>>

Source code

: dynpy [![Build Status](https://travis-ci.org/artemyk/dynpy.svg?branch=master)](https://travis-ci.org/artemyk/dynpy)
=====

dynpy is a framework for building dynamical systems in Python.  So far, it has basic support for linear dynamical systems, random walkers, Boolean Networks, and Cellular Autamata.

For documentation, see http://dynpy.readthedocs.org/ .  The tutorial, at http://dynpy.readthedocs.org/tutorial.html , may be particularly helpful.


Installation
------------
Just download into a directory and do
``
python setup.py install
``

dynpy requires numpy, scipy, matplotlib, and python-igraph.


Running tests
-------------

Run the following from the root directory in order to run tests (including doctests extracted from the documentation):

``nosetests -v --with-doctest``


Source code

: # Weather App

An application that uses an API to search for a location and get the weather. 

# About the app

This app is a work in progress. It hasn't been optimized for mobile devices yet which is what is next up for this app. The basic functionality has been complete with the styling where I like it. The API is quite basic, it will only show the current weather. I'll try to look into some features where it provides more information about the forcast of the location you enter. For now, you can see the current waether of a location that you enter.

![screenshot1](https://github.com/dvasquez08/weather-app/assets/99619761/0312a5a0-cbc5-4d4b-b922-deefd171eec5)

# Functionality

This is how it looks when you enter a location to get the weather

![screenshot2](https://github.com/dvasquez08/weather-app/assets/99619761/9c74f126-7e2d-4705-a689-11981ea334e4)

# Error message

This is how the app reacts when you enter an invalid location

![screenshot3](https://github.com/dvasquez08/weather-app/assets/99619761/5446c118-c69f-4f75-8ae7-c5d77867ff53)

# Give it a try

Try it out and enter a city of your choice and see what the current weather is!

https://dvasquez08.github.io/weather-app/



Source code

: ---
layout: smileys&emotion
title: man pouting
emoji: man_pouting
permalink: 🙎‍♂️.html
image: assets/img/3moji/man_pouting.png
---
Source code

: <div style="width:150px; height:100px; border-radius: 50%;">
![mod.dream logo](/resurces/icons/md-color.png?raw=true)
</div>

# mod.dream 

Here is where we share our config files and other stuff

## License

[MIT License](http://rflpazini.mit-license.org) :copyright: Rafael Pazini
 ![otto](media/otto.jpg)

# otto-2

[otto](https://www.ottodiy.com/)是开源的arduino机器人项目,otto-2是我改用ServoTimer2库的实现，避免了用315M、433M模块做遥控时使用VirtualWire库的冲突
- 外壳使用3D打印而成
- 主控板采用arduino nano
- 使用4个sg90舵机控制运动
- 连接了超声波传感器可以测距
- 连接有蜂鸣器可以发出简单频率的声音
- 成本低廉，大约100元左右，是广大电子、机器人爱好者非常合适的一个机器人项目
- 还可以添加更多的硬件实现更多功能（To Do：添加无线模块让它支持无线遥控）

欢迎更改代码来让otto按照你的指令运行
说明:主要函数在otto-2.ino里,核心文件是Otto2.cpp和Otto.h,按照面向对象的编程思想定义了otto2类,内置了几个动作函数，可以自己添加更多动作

<<

Check every line of the data, and copy the ones that contain "directory".

#### YOUR RESPONSE
Just download into a directory and do
Run the following from the root directory in order to run tests (including doctests extracted from the documentation):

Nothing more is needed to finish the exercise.